In June 2021, the patient arrived for a 12-week stay at the rehabilitation center. During the initial stages of rehabilitation, the patient required assistance from a companion to navigate the facility while adjusting to the loss of vision. The in-house orthopedic workshop fitted a myoelectric hand prosthesis with a single grip hand, which enabled him to use a white cane while carrying objects simultaneously. Later, to allow greater functionality of the prosthetic hand, a multi-grip hand with wrist rotation was fitted; however, he still used his unaffected hand to check the handover of objects each time. His participation improved during his time at the rehabilitation facility, and he could move independently without an accompanying person.
In August 2021, a vibrotactile feedback add-on system FEELIX was developed as a prototype add-on to the existing myoelectric exo-prosthetic hand (based on Saphenus Medical Technology’s Suralis® system, Vienna, Austria).
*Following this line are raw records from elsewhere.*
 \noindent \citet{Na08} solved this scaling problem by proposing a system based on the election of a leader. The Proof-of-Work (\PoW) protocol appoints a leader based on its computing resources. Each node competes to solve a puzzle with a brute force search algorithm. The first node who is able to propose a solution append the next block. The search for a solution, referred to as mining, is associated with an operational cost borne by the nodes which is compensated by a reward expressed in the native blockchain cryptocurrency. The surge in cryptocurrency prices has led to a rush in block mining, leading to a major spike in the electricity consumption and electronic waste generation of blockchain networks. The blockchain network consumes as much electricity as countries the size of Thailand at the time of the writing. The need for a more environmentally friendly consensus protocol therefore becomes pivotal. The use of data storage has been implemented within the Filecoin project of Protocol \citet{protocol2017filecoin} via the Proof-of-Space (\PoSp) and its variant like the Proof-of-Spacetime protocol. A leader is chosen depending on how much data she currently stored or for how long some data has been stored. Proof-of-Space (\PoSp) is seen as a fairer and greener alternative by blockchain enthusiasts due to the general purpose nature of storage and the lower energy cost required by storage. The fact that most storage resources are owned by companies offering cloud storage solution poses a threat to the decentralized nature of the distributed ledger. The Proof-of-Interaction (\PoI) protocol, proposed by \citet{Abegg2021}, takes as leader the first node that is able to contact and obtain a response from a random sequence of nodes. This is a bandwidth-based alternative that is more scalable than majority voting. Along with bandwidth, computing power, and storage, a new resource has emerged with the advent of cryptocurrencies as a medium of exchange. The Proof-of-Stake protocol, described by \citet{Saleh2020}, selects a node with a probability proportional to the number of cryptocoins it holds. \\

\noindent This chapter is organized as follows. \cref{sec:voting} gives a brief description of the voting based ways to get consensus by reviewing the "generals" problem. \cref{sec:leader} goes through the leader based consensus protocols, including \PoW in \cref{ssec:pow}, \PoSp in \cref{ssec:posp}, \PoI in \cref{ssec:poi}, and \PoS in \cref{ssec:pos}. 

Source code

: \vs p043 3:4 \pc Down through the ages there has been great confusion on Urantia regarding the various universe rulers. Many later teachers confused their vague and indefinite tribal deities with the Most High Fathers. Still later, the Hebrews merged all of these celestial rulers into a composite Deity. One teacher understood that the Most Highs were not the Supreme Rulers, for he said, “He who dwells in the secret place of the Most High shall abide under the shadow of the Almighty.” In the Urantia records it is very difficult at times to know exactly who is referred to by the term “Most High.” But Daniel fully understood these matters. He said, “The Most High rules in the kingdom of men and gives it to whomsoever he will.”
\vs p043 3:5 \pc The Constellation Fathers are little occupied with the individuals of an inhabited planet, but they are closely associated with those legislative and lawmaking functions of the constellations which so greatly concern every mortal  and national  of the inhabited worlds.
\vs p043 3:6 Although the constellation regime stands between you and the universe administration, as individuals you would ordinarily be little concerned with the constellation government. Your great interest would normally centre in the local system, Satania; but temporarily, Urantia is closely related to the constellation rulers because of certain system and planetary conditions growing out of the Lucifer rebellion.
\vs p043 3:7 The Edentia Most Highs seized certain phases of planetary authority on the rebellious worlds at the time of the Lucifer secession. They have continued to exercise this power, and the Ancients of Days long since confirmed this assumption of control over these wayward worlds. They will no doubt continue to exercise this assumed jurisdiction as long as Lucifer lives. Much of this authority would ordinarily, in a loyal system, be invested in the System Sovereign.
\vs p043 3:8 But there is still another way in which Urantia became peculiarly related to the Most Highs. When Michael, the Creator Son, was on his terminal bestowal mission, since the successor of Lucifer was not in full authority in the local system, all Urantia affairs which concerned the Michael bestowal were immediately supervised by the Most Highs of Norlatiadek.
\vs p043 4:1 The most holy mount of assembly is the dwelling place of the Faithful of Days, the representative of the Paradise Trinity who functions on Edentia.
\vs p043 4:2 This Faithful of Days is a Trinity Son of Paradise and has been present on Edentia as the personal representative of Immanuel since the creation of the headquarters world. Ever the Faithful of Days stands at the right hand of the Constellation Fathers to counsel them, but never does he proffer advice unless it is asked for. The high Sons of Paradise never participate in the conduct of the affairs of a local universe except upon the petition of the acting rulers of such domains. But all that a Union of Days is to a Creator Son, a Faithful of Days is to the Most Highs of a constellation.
The first version, depicted in Figure 2, was a cotton glove with force-sensitive resistors, but it produced frequent false positive signals. This led to the development of a prototype with a silicone glove, finalized in August 2022 and shown in Figure 3.
After a short training phase with the second prototype, the patient underwent a three-week training phase at home. In September 2022, his manual dexterity with the use of FEELIX was assessed. The patient then completed a three-month wash-out period during which he used the prosthetic without FEELIX, and then repeated the manual dexterity assessment in January 2023. The timeline of treatment is presented in Figure 4.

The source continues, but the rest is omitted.